The exciting thing about the performance is the way it’s done. Speech combined to continuous movement, even dance. A genre like this is quite rare. This does not mean that first comes a monologue and then a bit of dance. Movement runs continuously next to speaking. It does not illustrate or underline it. They are equal.

Melodrama is a type of music where speech and music go one on the other. Here you could speak of dancing melodrama. The story and the plot run smoothly forward, but the movement runs by their side. This does not at all distract the story, but forms a well-balanced synthesis. This synthesis is very powerful, even though it’s horrible as well. As a traditional play, this would only be a historical image.

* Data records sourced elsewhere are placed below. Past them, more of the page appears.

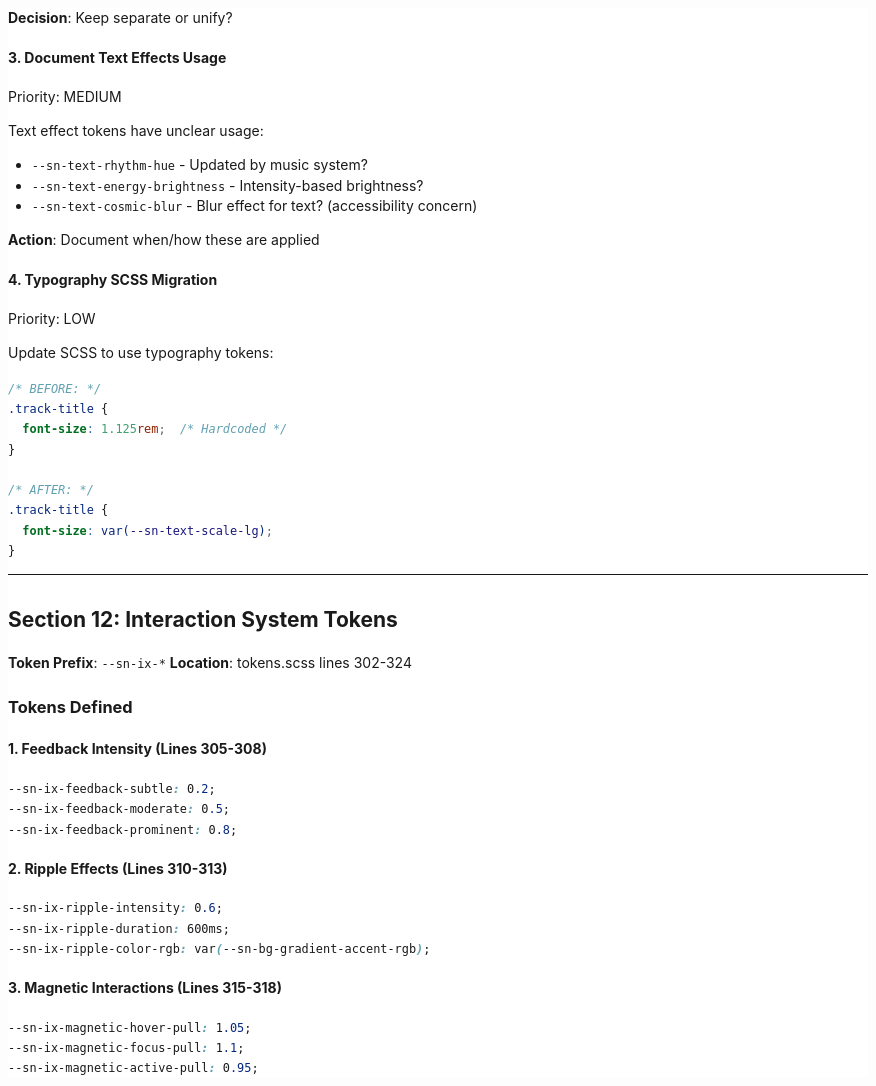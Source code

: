 **Decision**: Keep separate or unify?

#### 3. Document Text Effects Usage
Priority: MEDIUM

Text effect tokens have unclear usage:
- `--sn-text-rhythm-hue` - Updated by music system?
- `--sn-text-energy-brightness` - Intensity-based brightness?
- `--sn-text-cosmic-blur` - Blur effect for text? (accessibility concern)

**Action**: Document when/how these are applied

#### 4. Typography SCSS Migration
Priority: LOW

Update SCSS to use typography tokens:
```scss
/* BEFORE: */
.track-title {
  font-size: 1.125rem;  /* Hardcoded */
}

/* AFTER: */
.track-title {
  font-size: var(--sn-text-scale-lg);
}
```

---

## Section 12: Interaction System Tokens
**Token Prefix**: `--sn-ix-*`
**Location**: tokens.scss lines 302-324

### Tokens Defined

#### 1. Feedback Intensity (Lines 305-308)
```css
--sn-ix-feedback-subtle: 0.2;
--sn-ix-feedback-moderate: 0.5;
--sn-ix-feedback-prominent: 0.8;
```

#### 2. Ripple Effects (Lines 310-313)
```css
--sn-ix-ripple-intensity: 0.6;
--sn-ix-ripple-duration: 600ms;
--sn-ix-ripple-color-rgb: var(--sn-bg-gradient-accent-rgb);
```

#### 3. Magnetic Interactions (Lines 315-318)
```css
--sn-ix-magnetic-hover-pull: 1.05;
--sn-ix-magnetic-focus-pull: 1.1;
--sn-ix-magnetic-active-pull: 0.95;
```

In some places, overdoing the movement lightens the serious theme so much that it makes one laugh. In the court martial, the court decision is read by chanting aloud and dancing Rumba to the rhytm of Besame mucho. Colliding the serious and the comical creates a strong and resonating effect. These moments of comic relief ease the spectator’s excessive feelings of angst.

The Tammisaari camp was built from nothing without any existing structures or infrastructure, as one would say nowadays. The prisoners had to create it themselves, starting from bookkeeping of the dead. The story is shockingly ghastly, but it is alienated by physicality, movement and dance.

Valkoisten vankina is a kind of tendency theatre, preaching like e.g. Lapualaisooppera, but instead of singing and music, the means are physicality and dance. At times, dance seems to be separate from the text, but partly, it brings into mind Asian theatre, where every gesture has a corresponding thought or emotion.

The actor-dancers have all in their many roles excellently taken in the idea of the genre and the thought. This is ensemble theatre at its best.